THE TASK: Filter out all lines without the word "Create" from the data below, please, and copy the rest.

DATA SUPPLIED:
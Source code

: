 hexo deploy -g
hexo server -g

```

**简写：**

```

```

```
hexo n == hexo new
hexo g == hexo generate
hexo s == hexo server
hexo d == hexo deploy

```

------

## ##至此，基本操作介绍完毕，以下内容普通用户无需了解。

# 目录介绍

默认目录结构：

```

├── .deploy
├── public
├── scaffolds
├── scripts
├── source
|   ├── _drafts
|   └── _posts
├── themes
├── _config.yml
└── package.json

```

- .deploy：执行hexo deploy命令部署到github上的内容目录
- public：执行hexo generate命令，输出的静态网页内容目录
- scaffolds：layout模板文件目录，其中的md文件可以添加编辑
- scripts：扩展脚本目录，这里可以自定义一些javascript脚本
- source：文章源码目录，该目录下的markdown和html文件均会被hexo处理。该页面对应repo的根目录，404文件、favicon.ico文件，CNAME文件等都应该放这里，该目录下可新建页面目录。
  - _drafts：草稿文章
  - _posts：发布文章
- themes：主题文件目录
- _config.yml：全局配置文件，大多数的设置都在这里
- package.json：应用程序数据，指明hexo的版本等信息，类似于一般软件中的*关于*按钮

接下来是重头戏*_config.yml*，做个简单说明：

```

* * *

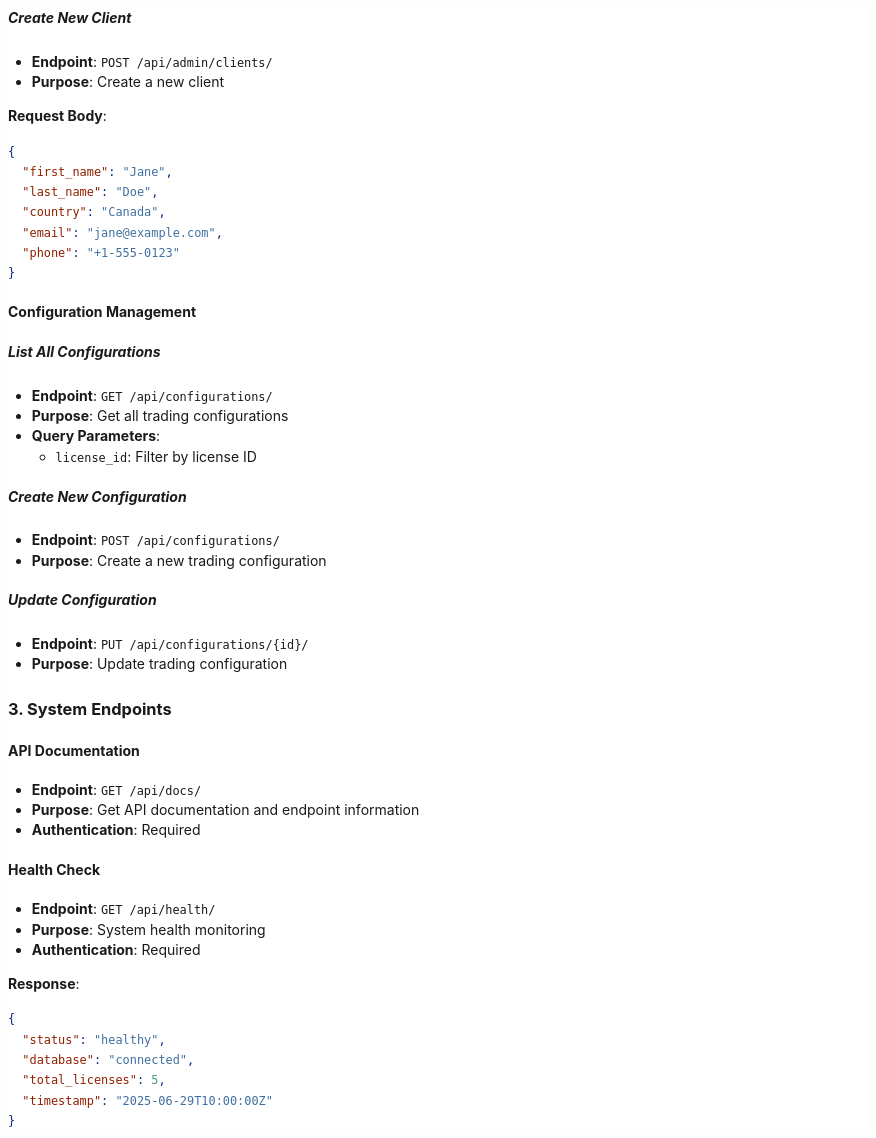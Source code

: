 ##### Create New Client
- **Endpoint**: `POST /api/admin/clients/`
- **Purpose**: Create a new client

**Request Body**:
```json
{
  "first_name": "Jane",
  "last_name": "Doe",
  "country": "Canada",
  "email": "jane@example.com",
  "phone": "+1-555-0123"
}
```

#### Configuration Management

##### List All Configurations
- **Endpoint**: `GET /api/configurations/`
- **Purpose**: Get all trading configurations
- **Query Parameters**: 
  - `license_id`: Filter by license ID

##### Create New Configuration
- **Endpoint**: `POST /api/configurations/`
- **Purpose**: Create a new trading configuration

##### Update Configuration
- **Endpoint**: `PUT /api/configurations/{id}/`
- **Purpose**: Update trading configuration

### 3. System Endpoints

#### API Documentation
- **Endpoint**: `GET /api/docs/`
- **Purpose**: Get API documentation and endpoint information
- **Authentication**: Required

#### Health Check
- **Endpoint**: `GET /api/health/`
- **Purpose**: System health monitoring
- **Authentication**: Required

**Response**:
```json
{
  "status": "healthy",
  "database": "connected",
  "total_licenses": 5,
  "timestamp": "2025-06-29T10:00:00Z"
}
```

SOLUTION FOR THIS PROBLEM:
: ##### Create New Client
- **Purpose**: Create a new client
##### Create New Configuration
- **Purpose**: Create a new trading configuration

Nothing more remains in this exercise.